*** GIVEN INFORMATION ***

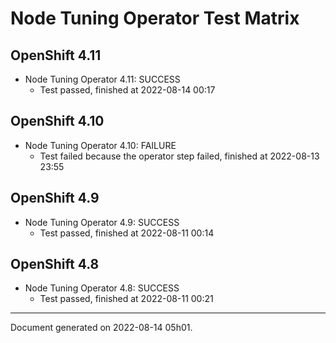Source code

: 
Node Tuning Operator Test Matrix
================================

OpenShift 4.11
--------------



* Node Tuning Operator 4.11: SUCCESS
  - Test passed, finished at 2022-08-14 00:17






OpenShift 4.10
--------------



* Node Tuning Operator 4.10: FAILURE
  - Test failed because the operator step failed, finished at 2022-08-13 23:55






OpenShift 4.9
-------------



* Node Tuning Operator 4.9: SUCCESS
  - Test passed, finished at 2022-08-11 00:14






OpenShift 4.8
-------------



* Node Tuning Operator 4.8: SUCCESS
  - Test passed, finished at 2022-08-11 00:21






---
Document generated on 2022-08-14 05h01.
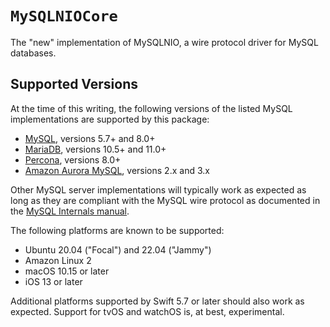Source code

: # `MySQLNIOCore`

The "new" implementation of MySQLNIO, a wire protocol driver for MySQL databases.

## Supported Versions

At the time of this writing, the following versions of the listed MySQL implementations are supported by this package:

- [MySQL](https://www.mysql.com/), versions 5.7+ and 8.0+
- [MariaDB](https://www.mariadb.com/), versions 10.5+ and 11.0+
- [Percona](https://www.percona.com/), versions 8.0+
- [Amazon Aurora MySQL](https://aws.amazon.com/rds/aurora/), versions 2.x and 3.x

Other MySQL server implementations will typically work as expected as long as they are compliant with the MySQL wire
protocol as documented in the [MySQL Internals manual](https://dev.mysql.com/doc/dev/mysql-server/latest/PAGE_PROTOCOL.html).

The following platforms are known to be supported:

- Ubuntu 20.04 ("Focal") and 22.04 ("Jammy")
- Amazon Linux 2
- macOS 10.15 or later
- iOS 13 or later

Additional platforms supported by Swift 5.7 or later should also work as expected. Support for tvOS and watchOS is, at
best, experimental.
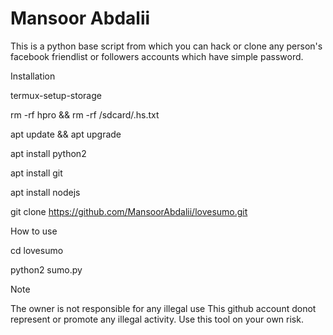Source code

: # Mansoor Abdalii

This is a python base script from which you can hack or clone any person's facebook friendlist or followers accounts which have simple password.

Installation

termux-setup-storage

rm -rf hpro && rm -rf /sdcard/.hs.txt

apt update && apt upgrade

apt install python2

apt install git

apt install nodejs

git clone https://github.com/MansoorAbdalii/lovesumo.git

How to use

cd lovesumo

python2 sumo.py

Note

The owner is not responsible for any illegal use This github account donot represent or promote any illegal activity. Use this tool on your own risk.

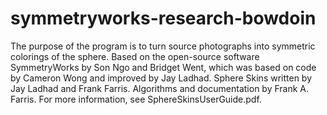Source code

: # symmetryworks-research-bowdoin
The purpose of the program is to turn source photographs into symmetric colorings of the sphere. Based on the open-source software SymmetryWorks by Son Ngo and Bridget Went, which was based on code by Cameron Wong and improved by Jay Ladhad. Sphere Skins written by Jay Ladhad and Frank Farris. 
Algorithms and documentation by Frank A. Farris. For more information, see SphereSkinsUserGuide.pdf.

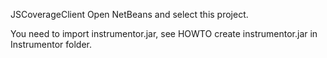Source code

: JSCoverageClient
 Open NetBeans and select this project.
 
You need to import instrumentor.jar, see HOWTO create instrumentor.jar in Instrumentor folder.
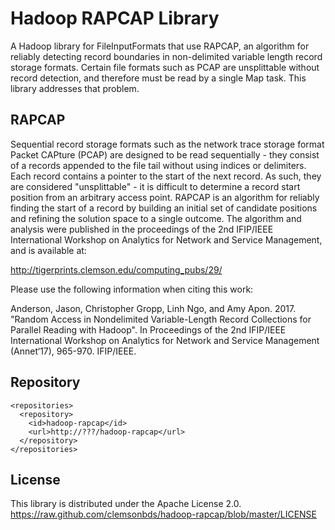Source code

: # Hadoop RAPCAP Library

A Hadoop library for FileInputFormats that use RAPCAP, an algorithm for reliably detecting record boundaries in non-delimited variable length record storage formats.  Certain file formats such as PCAP are unsplittable without record detection, and therefore must be read by a single Map task.  This library addresses that problem.

RAPCAP
------

Sequential record storage formats such as the network trace storage format Packet CAPture (PCAP) are designed to be read sequentially - they consist of a records appended to the file tail without using indices or delimiters.  Each record contains a pointer to the start of the next record.  As such, they are considered "unsplittable" - it is difficult to determine a record start position from an arbitrary access point.
RAPCAP is an algorithm for reliably finding the start of a record by building an initial set of candidate positions and refining the solution space to a single outcome.  The algorithm and analysis were published in the proceedings of the 2nd IFIP/IEEE International Workshop on Analytics for Network and Service Management, and is available at:

http://tigerprints.clemson.edu/computing_pubs/29/

Please use the following information when citing this work:

Anderson, Jason, Christopher Gropp, Linh Ngo, and Amy Apon. 2017. "Random Access in Nondelimited Variable-Length Record Collections for Parallel Reading with Hadoop". In Proceedings of the 2nd IFIP/IEEE International Workshop on Analytics for Network and Service Management (Annet‘17), 965-970. IFIP/IEEE.

Repository
----------

	<repositories>
	  <repository>
	    <id>hadoop-rapcap</id>
	    <url>http://???/hadoop-rapcap</url>
	  </repository>
	</repositories>


License
-------

This library is distributed under the Apache License 2.0.
https://raw.github.com/clemsonbds/hadoop-rapcap/blob/master/LICENSE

*** End of GIVEN INFORMATION ***

** WHAT IS BEING ASKED **
All of the data is to be transcribed exactly, with images omitted.

** WORKED SOLUTION **
Source code

: 
Node Tuning Operator Test Matrix
================================

OpenShift 4.11
--------------



* Node Tuning Operator 4.11: SUCCESS
  - Test passed, finished at 2022-08-14 00:17






OpenShift 4.10
--------------



* Node Tuning Operator 4.10: FAILURE
  - Test failed because the operator step failed, finished at 2022-08-13 23:55






OpenShift 4.9
-------------



* Node Tuning Operator 4.9: SUCCESS
  - Test passed, finished at 2022-08-11 00:14






OpenShift 4.8
-------------



* Node Tuning Operator 4.8: SUCCESS
  - Test passed, finished at 2022-08-11 00:21






---
Document generated on 2022-08-14 05h01.
Source code

: # `MySQLNIOCore`

The "new" implementation of MySQLNIO, a wire protocol driver for MySQL databases.

## Supported Versions

At the time of this writing, the following versions of the listed MySQL implementations are supported by this package:

- [MySQL](https://www.mysql.com/), versions 5.7+ and 8.0+
- [MariaDB](https://www.mariadb.com/), versions 10.5+ and 11.0+
- [Percona](https://www.percona.com/), versions 8.0+
- [Amazon Aurora MySQL](https://aws.amazon.com/rds/aurora/), versions 2.x and 3.x

Other MySQL server implementations will typically work as expected as long as they are compliant with the MySQL wire
protocol as documented in the [MySQL Internals manual](https://dev.mysql.com/doc/dev/mysql-server/latest/PAGE_PROTOCOL.html).

The following platforms are known to be supported:

- Ubuntu 20.04 ("Focal") and 22.04 ("Jammy")
- Amazon Linux 2
- macOS 10.15 or later
- iOS 13 or later

Additional platforms supported by Swift 5.7 or later should also work as expected. Support for tvOS and watchOS is, at
best, experimental.
Source code

: # Mansoor Abdalii

This is a python base script from which you can hack or clone any person's facebook friendlist or followers accounts which have simple password.

Installation

termux-setup-storage

rm -rf hpro && rm -rf /sdcard/.hs.txt

apt update && apt upgrade

apt install python2

apt install git

apt install nodejs

git clone https://github.com/MansoorAbdalii/lovesumo.git

How to use

cd lovesumo

python2 sumo.py

Note

The owner is not responsible for any illegal use This github account donot represent or promote any illegal activity. Use this tool on your own risk.

Source code

: # symmetryworks-research-bowdoin
The purpose of the program is to turn source photographs into symmetric colorings of the sphere. Based on the open-source software SymmetryWorks by Son Ngo and Bridget Went, which was based on code by Cameron Wong and improved by Jay Ladhad. Sphere Skins written by Jay Ladhad and Frank Farris. 
Algorithms and documentation by Frank A. Farris. For more information, see SphereSkinsUserGuide.pdf.

Source code

: JSCoverageClient
 Open NetBeans and select this project.
 
You need to import instrumentor.jar, see HOWTO create instrumentor.jar in Instrumentor folder.
Source code

: # Hadoop RAPCAP Library

A Hadoop library for FileInputFormats that use RAPCAP, an algorithm for reliably detecting record boundaries in non-delimited variable length record storage formats.  Certain file formats such as PCAP are unsplittable without record detection, and therefore must be read by a single Map task.  This library addresses that problem.

RAPCAP
------

Sequential record storage formats such as the network trace storage format Packet CAPture (PCAP) are designed to be read sequentially - they consist of a records appended to the file tail without using indices or delimiters.  Each record contains a pointer to the start of the next record.  As such, they are considered "unsplittable" - it is difficult to determine a record start position from an arbitrary access point.
RAPCAP is an algorithm for reliably finding the start of a record by building an initial set of candidate positions and refining the solution space to a single outcome.  The algorithm and analysis were published in the proceedings of the 2nd IFIP/IEEE International Workshop on Analytics for Network and Service Management, and is available at:

http://tigerprints.clemson.edu/computing_pubs/29/

Please use the following information when citing this work:

Anderson, Jason, Christopher Gropp, Linh Ngo, and Amy Apon. 2017. "Random Access in Nondelimited Variable-Length Record Collections for Parallel Reading with Hadoop". In Proceedings of the 2nd IFIP/IEEE International Workshop on Analytics for Network and Service Management (Annet‘17), 965-970. IFIP/IEEE.

Repository
----------

	<repositories>
	  <repository>
	    <id>hadoop-rapcap</id>
	    <url>http://???/hadoop-rapcap</url>
	  </repository>
	</repositories>


License
-------

This library is distributed under the Apache License 2.0.
https://raw.github.com/clemsonbds/hadoop-rapcap/blob/master/LICENSE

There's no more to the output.